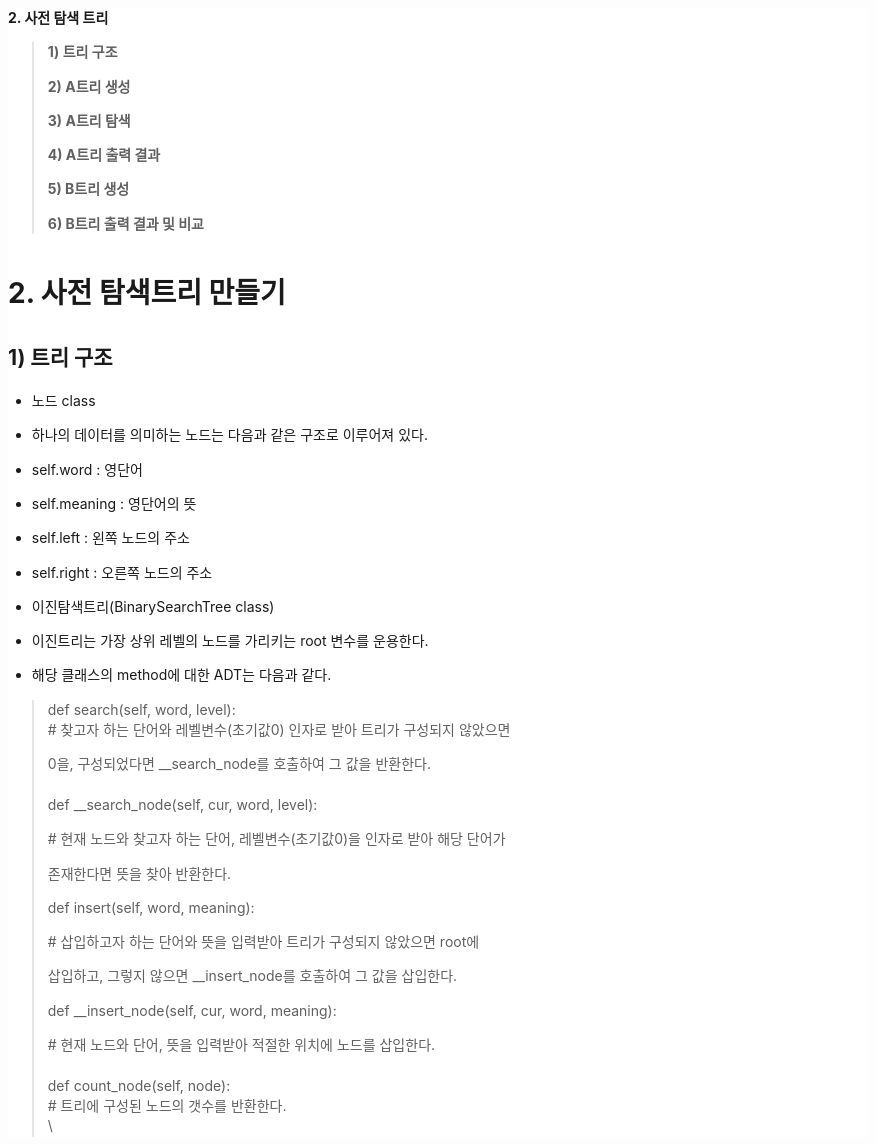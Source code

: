 **2. 사전 탐색 트리**

> **1) 트리 구조**
>
> **2) A트리 생성**
>
> **3) A트리 탐색**
>
> **4) A트리 출력 결과**
>
> **5) B트리 생성**
>
> **6) B트리 출력 결과 및 비교**


# **2. 사전 탐색트리 만들기**

## **1) 트리 구조**

-   노드 class



-   하나의 데이터를 의미하는 노드는 다음과 같은 구조로 이루어져 있다.

-   self.word : 영단어

-   self.meaning : 영단어의 뜻

-   self.left : 왼쪽 노드의 주소

-   self.right : 오른쪽 노드의 주소



-   이진탐색트리(BinarySearchTree class)



-   이진트리는 가장 상위 레벨의 노드를 가리키는 root 변수를 운용한다.

-   해당 클래스의 method에 대한 ADT는 다음과 같다.

> def search(self, word, level):\
> \# 찾고자 하는 단어와 레벨변수(초기값0) 인자로 받아 트리가 구성되지
> 않았으면
>
> 0을, 구성되었다면 \_\_search\_node를 호출하여 그 값을 반환한다.\
> \
> def \_\_search\_node(self, cur, word, level):
>
> \# 현재 노드와 찾고자 하는 단어, 레벨변수(초기값0)을 인자로 받아 해당
> 단어가
>
> 존재한다면 뜻을 찾아 반환한다.
>
> def insert(self, word, meaning):
>
> \# 삽입하고자 하는 단어와 뜻을 입력받아 트리가 구성되지 않았으면
> root에
>
> 삽입하고, 그렇지 않으면 \_\_insert\_node를 호출하여 그 값을 삽입한다.
>
> def \_\_insert\_node(self, cur, word, meaning):
>
> \# 현재 노드와 단어, 뜻을 입력받아 적절한 위치에 노드를 삽입한다.\
> \
> def count\_node(self, node):\
> \# 트리에 구성된 노드의 갯수를 반환한다.\
> \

Task objective -> Extract every line from the one containing "위치에 노드를 삽입한다.\" to the end of the entries, including both of those lines, exactly as given and with nothing added.

Response to this task ->
> \# 현재 노드와 단어, 뜻을 입력받아 적절한 위치에 노드를 삽입한다.\
> \
> def count\_node(self, node):\
> \# 트리에 구성된 노드의 갯수를 반환한다.\
> \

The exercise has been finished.